What are the implications of the club unit?



I’ve used the last day or three to view (on Digital Versatile Disc) a couple of feature films that for one reason or another I missed when the local and outstanding Guildhall Arts Centre proffered them recently. Both motion pictures possessed an association football theme.

The Damned United was based on the wondrous novel by David Peace and focussed on the infamous forty-four days that Brian Clough managed Leeds United in 1974. I preferred the book. Its pages successfully portrayed the fragility of Clough, his drinking, his insecurities, his reliance on the canny and level-headed Peter Taylor, his uncontrollable ego, his strutting arrogance and his undoubted genius. The feature proved mightily entertaining though. The remarkable casting needs to be saluted. The key characters of, inter alia, Don Revie, Billy Bremner and Taylor were represented accurately and wittily while Michael Sheen’s portrayal of Clough was utterly remarkable and completely mesmerizing. I noted and appreciated the film’s successful attempts to sum up soccer in the 1970s with its complex concoction of brutality and bewitching skills, muddy fields of play, the peeling paint of the stadia and array of multifaceted characters on and off the proverbial park. The Damned United (movie) was a pleasure, an agreeable and nostalgic glimpse at a footballing era that lacked the finesse and moneyed (excuse the pun) sheen of today’s sport but remains forty-four times more interesting.

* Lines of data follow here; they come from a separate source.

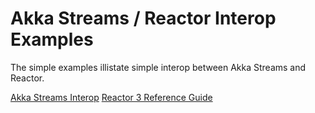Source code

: # Akka Streams / Reactor Interop Examples

The simple examples illistate simple interop between Akka Streams and Reactor.

[Akka Streams Interop](https://doc.akka.io/docs/akka/current/stream/reactive-streams-interop.html)
[Reactor 3 Reference Guide](https://projectreactor.io/docs/core/release/reference/)
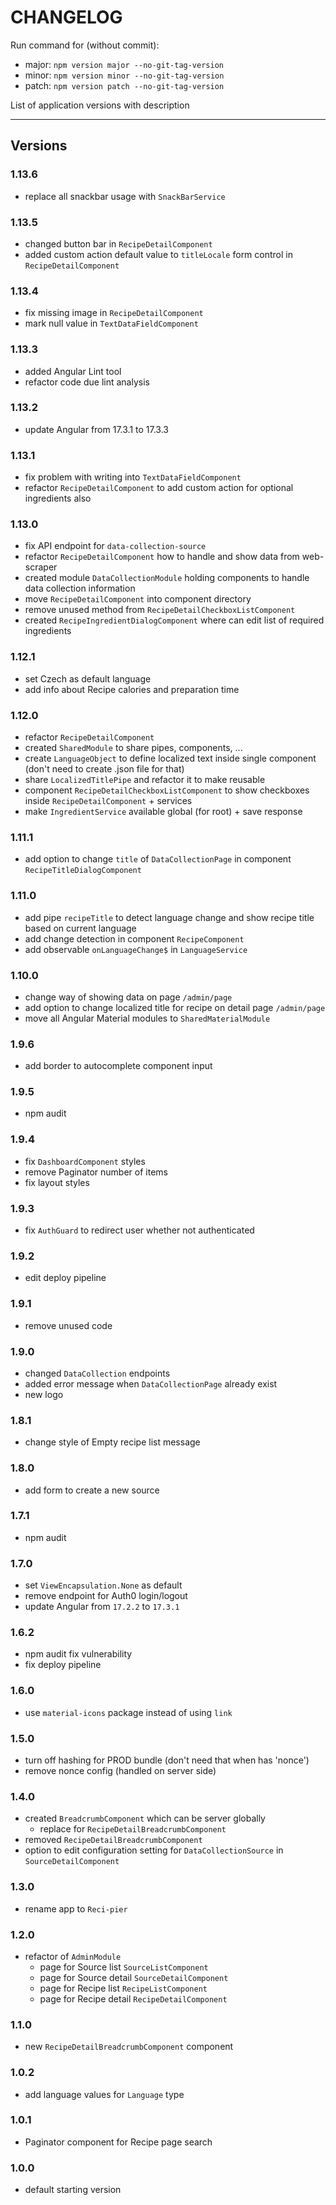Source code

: # CHANGELOG

Run command for (without commit):

- major: `npm version major --no-git-tag-version`
- minor: `npm version minor --no-git-tag-version`
- patch: `npm version patch --no-git-tag-version`

List of application versions with description

---

## Versions

### 1.13.6

- replace all snackbar usage with `SnackBarService`

### 1.13.5

- changed button bar in `RecipeDetailComponent`
- added custom action default value to `titleLocale` form control in `RecipeDetailComponent`

### 1.13.4

- fix missing image in `RecipeDetailComponent`
- mark null value in `TextDataFieldComponent`

### 1.13.3

- added Angular Lint tool
- refactor code due lint analysis

### 1.13.2

- update Angular from 17.3.1 to 17.3.3

### 1.13.1

- fix problem with writing into `TextDataFieldComponent`
- refactor `RecipeDetailComponent` to add custom action for optional ingredients also

### 1.13.0

- fix API endpoint for `data-collection-source`
- refactor `RecipeDetailComponent` how to handle and show data from web-scraper
- created module `DataCollectionModule` holding components to handle data collection information
- move `RecipeDetailComponent` into component directory
- remove unused method from `RecipeDetailCheckboxListComponent`
- created `RecipeIngredientDialogComponent` where can edit list of required ingredients

### 1.12.1

- set Czech as default language
- add info about Recipe calories and preparation time

### 1.12.0

- refactor `RecipeDetailComponent`
- created `SharedModule` to share pipes, components, ...
- create `LanguageObject` to define localized text inside single component (don't need to create .json file for that)
- share `LocalizedTitlePipe` and refactor it to make reusable
- component `RecipeDetailCheckboxListComponent` to show checkboxes inside `RecipeDetailComponent` + services
- make `IngredientService` available global (for root) + save response

### 1.11.1

- add option to change `title` of `DataCollectionPage` in component `RecipeTitleDialogComponent`

### 1.11.0

- add pipe `recipeTitle` to detect language change and show recipe title based on current language
- add change detection in component `RecipeComponent`
- add observable `onLanguageChange$` in `LanguageService`

### 1.10.0

- change way of showing data on page `/admin/page`
- add option to change localized title for recipe on detail page `/admin/page`
- move all Angular Material modules to `SharedMaterialModule`

### 1.9.6

- add border to autocomplete component input

### 1.9.5

- npm audit

### 1.9.4

- fix `DashboardComponent` styles
- remove Paginator number of items
- fix layout styles

### 1.9.3

- fix `AuthGuard` to redirect user whether not authenticated

### 1.9.2

- edit deploy pipeline

### 1.9.1

- remove unused code

### 1.9.0

- changed `DataCollection` endpoints
- added error message when `DataCollectionPage` already exist
- new logo

### 1.8.1

- change style of Empty recipe list message

### 1.8.0

- add form to create a new source

### 1.7.1

- npm audit

### 1.7.0

- set `ViewEncapsulation.None` as default
- remove endpoint for Auth0 login/logout
- update Angular from `17.2.2` to `17.3.1`

### 1.6.2

- npm audit fix vulnerability
- fix deploy pipeline

### 1.6.0

- use `material-icons` package instead of using `link`

### 1.5.0

- turn off hashing for PROD bundle (don't need that when has 'nonce')
- remove nonce config (handled on server side)

### 1.4.0

- created `BreadcrumbComponent` which can be server globally
  - replace for `RecipeDetailBreadcrumbComponent`
- removed `RecipeDetailBreadcrumbComponent`
- option to edit configuration setting for `DataCollectionSource` in `SourceDetailComponent`

### 1.3.0

- rename app to `Reci-pier`

### 1.2.0

- refactor of `AdminModule`
  - page for Source list `SourceListComponent`
  - page for Source detail `SourceDetailComponent`
  - page for Recipe list `RecipeListComponent`
  - page for Recipe detail `RecipeDetailComponent`

### 1.1.0

- new `RecipeDetailBreadcrumbComponent` component

### 1.0.2

- add language values for `Language` type

### 1.0.1

- Paginator component for Recipe page search

### 1.0.0

- default starting version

Looking For Eric was tremendously pleasurable. I was concerned that veteran director Ken Loach had crossed the line into a rather gimmicky realm by making a film where the central character, downtrodden postman Eric Bishop, enjoys an imaginary relationship with retired footballing genius Eric Cantona. However, the two interact beautifully as the Frenchman offers up philosophical gems and more earthy maxims in advising the hapless Bishop to face up to a series of dismal circumstances. The postman’s relationships with his ex-wife, his stepsons, his daughter and his tight-knit colleagues are examined with warmth and intelligence and glimpses into a somewhat bleak life are handled tenderly and, while all the social-realist boxes are ticked, there are enough happy outcomes to warm the hardest of hearts. The interplay between a host of beautifully painted characters is exquisitely and subtly created and this viewer found the camaraderie and community spirit of Bishop’s friends especially striking. Several stunning set-pieces raise laughter, arouse fear or anguish and provoke thought while the final scenes, vivid and unusual, conclude the narrative really satisfyingly. Looking For Eric is an understated and lovingly constructed nugget and I recommend it willingly.